On Jan. 4, the judge ruled that discovery should proceed in the case, which was filed by Peter Berkowitz, a professor denied tenure in the government department.
Berkowitz claims that Harvard breached its contract with him by failing to follow its own guidelines for hearing employee complaints. A Faculty committee dismissed his grievance as "clearly without merit" without sending it on to an ad-hoc panel for consideration.
Berkowitz is asking that the court order Harvard to form a new ad hoc committee to review his grievance and is also seeking monetary damages.
University spokesperson Joe Wrinn said Harvard was prepared to release its internal documents during the discovery period.
"We're confident that we followed tenure procedures in this case. It should be seen as fairly normal that we're advancing to discovery," Wrinn said.
In filing its most recent motion to dismiss the case, the University argued that a Massachusetts Supreme Court ruling last September suggested that courts should not interfere with private universities' internal procedures. The court ruled against a student who had claimed that Brandeis University disregarded its student handbook guidelines when it disciplined him for allegedly raping another undergraduate.

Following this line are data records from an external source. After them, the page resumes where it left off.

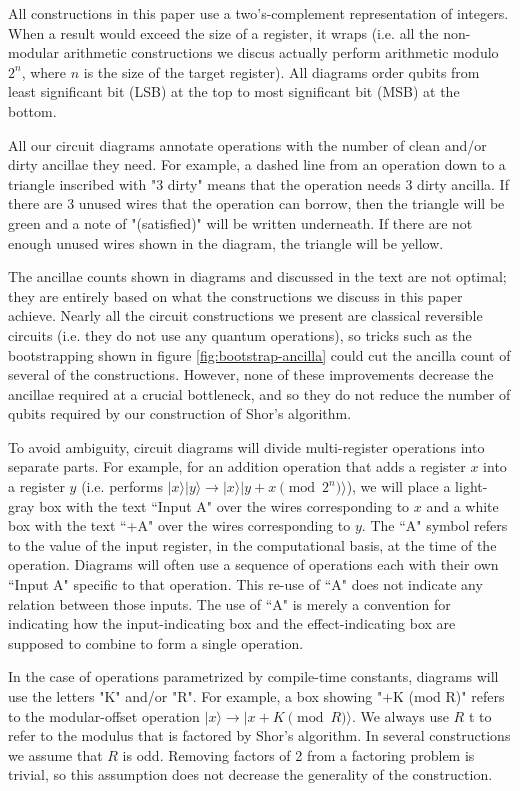 \documentclass[twocolumn]{article}
\begin{document}
All constructions in this paper use a two's-complement representation of integers.
When a result would exceed the size of a register, it wraps (i.e. all the non-modular arithmetic constructions we discus actually perform arithmetic modulo $2^n$, where $n$ is the size of the target register).
All diagrams order qubits from least significant bit (LSB) at the top to most significant bit (MSB) at the bottom.

All our circuit diagrams annotate operations with the number of clean and/or dirty ancillae they need.
For example, a dashed line from an operation down to a triangle inscribed with "3 dirty" means that the operation needs 3 dirty ancilla.
If there are 3 unused wires that the operation can borrow, then the triangle will be green and a note of "(satisfied)" will be written underneath.
If there are not enough unused wires shown in the diagram, the triangle will be yellow.

The ancillae counts shown in diagrams and discussed in the text are not optimal; they are entirely based on what the constructions we discuss in this paper achieve.
Nearly all the circuit constructions we present are classical reversible circuits (i.e. they do not use any quantum operations), so tricks such as the bootstrapping shown in figure \ref{fig:bootstrap-ancilla} could cut the ancilla count of several of the constructions.
However, none of these improvements decrease the ancillae required at a crucial bottleneck, and so they do not reduce the number of qubits required by our construction of Shor's algorithm.

To avoid ambiguity, circuit diagrams will divide multi-register operations into separate parts.
For example, for an addition operation that adds a register $x$ into a register $y$ (i.e. performs $|x\rangle |y\rangle \rightarrow |x\rangle |y + x \pmod{2^n} \rangle$), we will place a light-gray box with the text ``Input A" over the wires corresponding to $x$ and a white box with the text ``+A" over the wires corresponding to $y$.
The ``A" symbol refers to the value of the input register, in the computational basis, at the time of the operation.
Diagrams will often use a sequence of operations each with their own ``Input A" specific to that operation.
This re-use of ``A" does not indicate any relation between those inputs.
The use of ``A" is merely a convention for indicating how the input-indicating box and the effect-indicating box are supposed to combine to form a single operation.

In the case of operations parametrized by compile-time constants, diagrams will use the letters "K" and/or "R".
For example, a box showing "+K (mod R)" refers to the modular-offset operation $|x\rangle \rightarrow |x+K \pmod{R}\rangle$.
We always use $R$ t to refer to the modulus that is factored by Shor's algorithm.
In several constructions we assume that $R$ is odd.
Removing factors of 2 from a factoring problem is trivial, so this assumption does not decrease the generality of the construction.
\end{document}
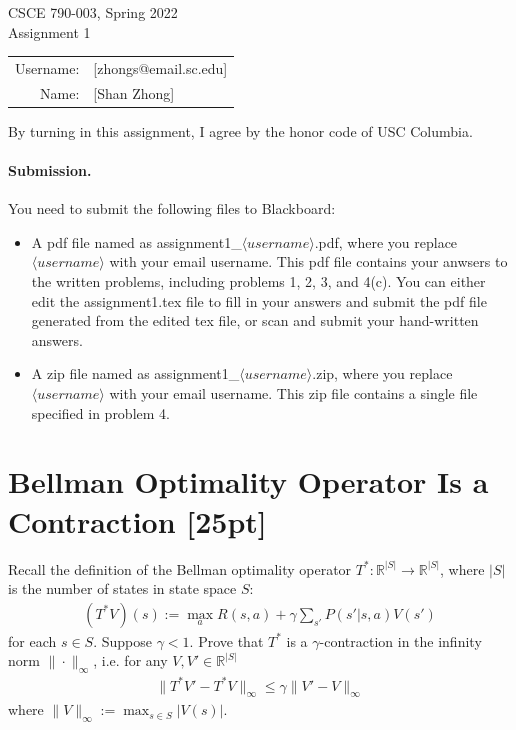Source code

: \documentclass[11pt]{article}
\theoremstyle{case}
\newcommand{\norm}[2][2]{\| #2\|}
\begin{document}
\begin{center}
{\Large CSCE 790-003, Spring 2022 \\ Assignment 1}

\begin{tabular}{rl}
Username: & [zhongs@email.sc.edu] \\
Name: & [Shan Zhong] \\
\end{tabular}
\end{center}
By turning in this assignment, I agree by the honor code of USC Columbia.

\paragraph{Submission.}
You need to submit the following files to Blackboard:
\begin{itemize}
    \item A pdf file named as assignment1\_$\langle username \rangle$.pdf, where you replace $\langle username \rangle$ with your email username. This pdf file contains your anwsers to the written problems, including problems 1, 2, 3, and 4(c). 
    You can either edit the assignment1.tex file to fill in your answers and submit the pdf file generated from the edited tex file, or scan and submit your hand-written answers.
    \item A zip file named as assignment1\_$\langle username \rangle$.zip, where you replace $\langle username \rangle$ with your email username. This zip file contains a single file specified in problem 4.
\end{itemize}

\section{Bellman Optimality Operator Is a Contraction [25pt]}
Recall the definition of the Bellman optimality operator $T^*: \mathbb{R}^{|S|} \to \mathbb{R}^{|S|}$, where $|S|$ is the number of states in state space $S$:
\begin{align*}
    (T^*V)(s) := \max_a R(s,a) + \gamma \sum_{s'}P(s'|s,a)V(s')
\end{align*}
for each $s\in S$.
Suppose $\gamma<1$.
Prove that $T^*$ is a $\gamma$-contraction in the infinity norm $\norm{\cdot}_\infty$, i.e. for any $V, V'\in\mathbb{R}^{|S|}$
\begin{align*}
    \norm{T^*V'-T^*V}_\infty\leq\gamma\norm{V'-V}_\infty
\end{align*}
where $\norm{V}_\infty := \max_{s \in S} |V(s)| $.
\end{document}
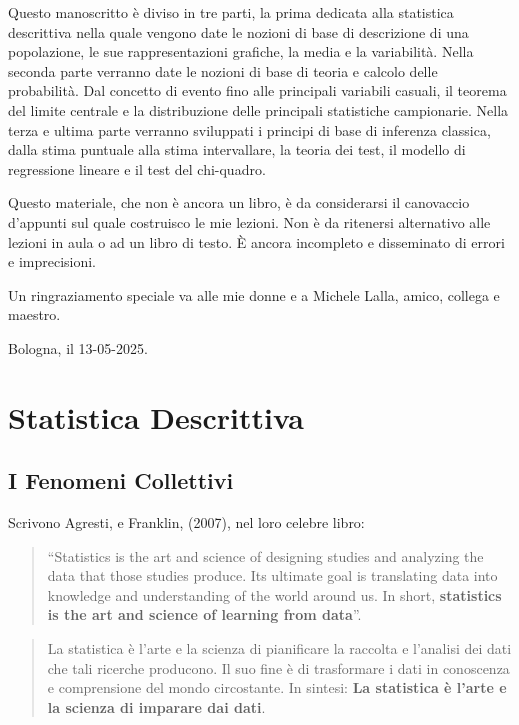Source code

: \documentclass[
  11pt,
]{book}
\theoremstyle{mytheoremstyle}
\theoremstyle{mydefstyle}
\begin{document}
Questo manoscritto è diviso in tre parti, la prima dedicata alla statistica descrittiva nella quale
vengono date le nozioni di base di descrizione di una popolazione, le sue rappresentazioni grafiche,
la media e la variabilità. Nella seconda parte verranno date le nozioni di base di teoria e calcolo delle probabilità.
Dal concetto di evento fino alle principali variabili casuali, il teorema del limite centrale e la distribuzione
delle principali statistiche campionarie. Nella terza e ultima parte verranno sviluppati
i principi di base di inferenza classica, dalla stima puntuale alla stima intervallare, la teoria dei test,
il modello di regressione lineare e il test del chi-quadro.

Questo materiale, che non è ancora un libro, è da considerarsi il canovaccio d'appunti sul quale
costruisco le mie lezioni. Non è da ritenersi alternativo alle lezioni in aula o ad un libro di testo.
È ancora incompleto e disseminato di errori e imprecisioni.

Un ringraziamento speciale va alle mie donne e a Michele Lalla, amico, collega e maestro.

Bologna, il 13-05-2025.

\part{Statistica Descrittiva}

\chapter{I Fenomeni Collettivi}\label{i-fenomeni-collettivi}

Scrivono Agresti, e Franklin, (2007), nel loro celebre libro:

\begin{quote}
``Statistics is the art and science of designing studies and analyzing the data that those studies produce. Its ultimate goal is translating data into knowledge and understanding of the world around us. In short, \textbf{statistics is the art and science of learning from data}''.
\end{quote}

\begin{quote}
La statistica è l'arte e la scienza di pianificare la raccolta e l'analisi dei dati che tali ricerche producono. Il suo fine è di trasformare i dati in conoscenza e comprensione del mondo circostante. In sintesi: \textbf{La statistica è l'arte e la scienza di imparare dai dati}.
\end{quote}
\end{document}
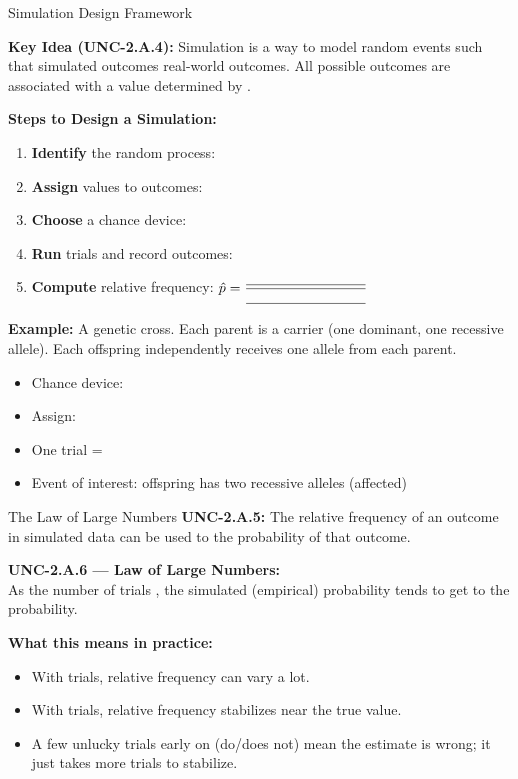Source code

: \documentclass[10pt]{article}
\begin{document}
\begin{notesbox}{Simulation Design Framework}
\small

\textbf{Key Idea (UNC-2.A.4):} Simulation is a way to model random events such that
simulated outcomes \blank{5cm} real-world outcomes. All possible outcomes are
associated with a value determined by \blank{2cm}.

\vspace{10pt}
\textbf{Steps to Design a Simulation:}
\begin{enumerate}[leftmargin=1.5em, itemsep=6pt]
  \item \textbf{Identify} the random process: \blank{8cm}
  \item \textbf{Assign} values to outcomes: \blank{8cm}
  \item \textbf{Choose} a chance device: \blank{8cm}
  \item \textbf{Run} trials and record outcomes: \blank{8cm}
  \item \textbf{Compute} relative frequency: $\hat{p} = \dfrac{\blank{3cm}}{\blank{3cm}}$
\end{enumerate}

\vspace{10pt}
\textbf{Example:} A genetic cross. Each parent is a carrier (one dominant, one recessive allele).
Each offspring independently receives one allele from each parent.
\begin{itemize}[itemsep=4pt]
  \item Chance device: \blank{5cm}
  \item Assign: \blank{7cm}
  \item One trial = \blank{5cm}
  \item Event of interest: offspring has two recessive alleles (affected)
\end{itemize}
\end{notesbox}

\vspace{0.1in}

\begin{notesbox}{The Law of Large Numbers}
\small
\textbf{UNC-2.A.5:} The relative frequency of an outcome in simulated data can be used
to \blank{5cm} the probability of that outcome.

\vspace{8pt}
\textbf{UNC-2.A.6 --- Law of Large Numbers:}\\
As the number of trials \blank{3cm}, the simulated (empirical) probability tends to
get \blank{4cm} to the \blank{4cm} probability.

\vspace{8pt}
\textbf{What this means in practice:}
\begin{itemize}[itemsep=4pt]
  \item With \blank{2cm} trials, relative frequency can vary a lot.
  \item With \blank{2cm} trials, relative frequency stabilizes near the true value.
  \item A few unlucky trials early on \blank{4cm} (do/does not) mean the estimate is wrong;
        it just takes more trials to stabilize.
\end{itemize}
\end{notesbox}
\end{document}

But Judge Raymond J. Brassard, who had denied Harvard's first motion to dismiss the case prior to the Brandeis decision, found that Berkowitz's case still had merit. He made the ruling in light of an amended complaint Berkowitz submitted, detailing the ways in which he believes Harvard violated its rules.
"These are specific facts which, if true, suggest that Berkowitz's grievance raised non-frivolous issues, supporting the alleged legal conclusion that the Docket Committee misapplied the 'clearly without merit' standard in dismissing his grievance," Brassard wrote in the decision.
Berkowitz's amended complaint also alleges that Harvard unfairly compared his work to that of more senior scholars when considering his tenure bid.
Berkowitz and his lawyer, David A. Handzo of the firm Jenner & Block, declined to comment on the case.
G. Marshall Moriarty, an attorney at Ropes and Gray in Boston, who represents Harvard in the case along with Deputy General Counsel Robert W. Iuliano, also would not comment on the ongoing litigation.